K'ak' Tiliw Chan Yopaat
|K'ak' Tiliw Chan Yopaat|
|'k'ul ahaw (holy lord) of Quiriguá|
Stela D, north side, from Quiriguá, representing king K'ak' Tiliw Chan Yopaat.
|Reign||724 – 785|
K'ak' Tiliw Chan Yopaat ruled the city from 724 to 785 AD. The most significant event of his reign—and of Quiriguá's history—occurred in AD 738 (188.8.131.52.6 on the Mayan calendar), when his forces defeated the city of Copán. The ruler of Copán, Uaxaclajuun Ub'aah K'awiil (formerly known as "18 Rabbit") was captured and later beheaded.

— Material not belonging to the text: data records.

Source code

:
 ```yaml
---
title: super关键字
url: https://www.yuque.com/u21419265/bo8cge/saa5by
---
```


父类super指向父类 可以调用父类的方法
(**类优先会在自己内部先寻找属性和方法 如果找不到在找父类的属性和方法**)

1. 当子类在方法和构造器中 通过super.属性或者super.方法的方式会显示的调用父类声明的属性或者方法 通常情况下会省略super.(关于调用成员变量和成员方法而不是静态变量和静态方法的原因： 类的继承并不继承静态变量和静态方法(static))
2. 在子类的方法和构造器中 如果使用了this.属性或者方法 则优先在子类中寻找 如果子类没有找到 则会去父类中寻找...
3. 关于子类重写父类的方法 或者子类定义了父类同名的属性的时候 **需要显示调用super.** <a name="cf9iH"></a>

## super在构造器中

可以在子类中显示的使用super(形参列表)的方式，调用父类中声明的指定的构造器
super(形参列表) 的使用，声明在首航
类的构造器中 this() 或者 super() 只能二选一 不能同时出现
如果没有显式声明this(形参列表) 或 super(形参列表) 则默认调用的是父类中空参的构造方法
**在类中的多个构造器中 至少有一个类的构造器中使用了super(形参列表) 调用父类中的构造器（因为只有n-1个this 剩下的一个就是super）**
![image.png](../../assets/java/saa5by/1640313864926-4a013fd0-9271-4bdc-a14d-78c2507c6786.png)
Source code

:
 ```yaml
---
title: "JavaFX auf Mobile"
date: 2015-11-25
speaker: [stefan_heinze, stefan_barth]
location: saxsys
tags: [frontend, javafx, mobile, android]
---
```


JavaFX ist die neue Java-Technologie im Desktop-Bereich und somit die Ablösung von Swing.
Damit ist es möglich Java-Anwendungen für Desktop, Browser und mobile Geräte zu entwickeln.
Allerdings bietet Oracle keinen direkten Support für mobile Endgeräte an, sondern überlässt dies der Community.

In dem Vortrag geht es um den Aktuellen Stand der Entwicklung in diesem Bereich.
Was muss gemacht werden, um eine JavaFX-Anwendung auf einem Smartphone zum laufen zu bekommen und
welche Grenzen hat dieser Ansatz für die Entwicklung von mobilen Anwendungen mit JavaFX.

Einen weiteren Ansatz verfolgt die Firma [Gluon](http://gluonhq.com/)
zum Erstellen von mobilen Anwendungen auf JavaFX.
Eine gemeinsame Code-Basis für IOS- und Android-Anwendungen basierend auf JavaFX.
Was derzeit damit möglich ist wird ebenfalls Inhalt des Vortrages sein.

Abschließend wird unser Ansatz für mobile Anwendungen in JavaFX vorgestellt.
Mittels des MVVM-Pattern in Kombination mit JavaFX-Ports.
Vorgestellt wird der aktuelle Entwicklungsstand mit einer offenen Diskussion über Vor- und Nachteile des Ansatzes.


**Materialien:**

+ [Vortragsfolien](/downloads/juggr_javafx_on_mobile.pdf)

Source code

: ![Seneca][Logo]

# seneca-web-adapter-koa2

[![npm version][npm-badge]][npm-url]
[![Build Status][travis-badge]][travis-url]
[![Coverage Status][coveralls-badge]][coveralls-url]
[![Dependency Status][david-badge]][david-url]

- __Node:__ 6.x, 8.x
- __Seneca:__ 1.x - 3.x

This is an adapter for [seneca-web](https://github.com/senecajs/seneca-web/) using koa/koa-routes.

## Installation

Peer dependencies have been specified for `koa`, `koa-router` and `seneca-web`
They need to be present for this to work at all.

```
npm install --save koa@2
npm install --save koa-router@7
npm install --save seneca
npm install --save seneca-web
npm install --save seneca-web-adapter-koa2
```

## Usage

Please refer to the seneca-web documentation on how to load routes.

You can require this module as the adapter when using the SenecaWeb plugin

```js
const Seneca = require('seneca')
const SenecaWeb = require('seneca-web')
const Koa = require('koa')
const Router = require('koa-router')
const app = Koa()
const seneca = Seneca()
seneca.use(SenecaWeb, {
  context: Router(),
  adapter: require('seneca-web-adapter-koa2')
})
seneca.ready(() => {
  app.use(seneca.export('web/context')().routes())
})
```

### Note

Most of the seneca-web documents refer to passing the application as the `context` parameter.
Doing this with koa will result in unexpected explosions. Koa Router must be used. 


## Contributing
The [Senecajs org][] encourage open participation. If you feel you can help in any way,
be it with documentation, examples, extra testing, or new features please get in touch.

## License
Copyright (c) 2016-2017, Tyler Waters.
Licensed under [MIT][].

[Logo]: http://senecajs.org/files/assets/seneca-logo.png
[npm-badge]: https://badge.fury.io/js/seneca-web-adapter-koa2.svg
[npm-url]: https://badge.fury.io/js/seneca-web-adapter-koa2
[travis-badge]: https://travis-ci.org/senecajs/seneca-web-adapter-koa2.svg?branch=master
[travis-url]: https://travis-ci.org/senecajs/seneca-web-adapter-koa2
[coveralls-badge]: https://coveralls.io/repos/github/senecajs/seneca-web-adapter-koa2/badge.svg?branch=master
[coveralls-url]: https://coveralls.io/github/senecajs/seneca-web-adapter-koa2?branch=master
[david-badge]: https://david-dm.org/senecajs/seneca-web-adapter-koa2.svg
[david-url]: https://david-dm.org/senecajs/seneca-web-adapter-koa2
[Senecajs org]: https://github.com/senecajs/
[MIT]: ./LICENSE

Before K'ak' Tiliw Chan Yopaat's bold move, Quiriguá had been a vassal of Copán. The defeat of Copán led to its decline but heralded a golden age for its former dependent. For the next 38 years, stonecutters of Quiriguá created zoomorphs and stelae celebrating their legendary king. Quiriguá became a fully autonomous city which controlled the main trade route from the Caribbean to the Maya world. Meanwhile, this incident was followed by a 20-year hiatus in inscriptions at Copán, as well as the disappearance of any further mention of 18 Rabbit.
Current evidence leads to the conclusion that K'ak' Tiliw Chan Yopaat died in 785 AD. There remains a stone at Quiriguá, now identified as Zoomorph G, which seems to have served as his funeral marker.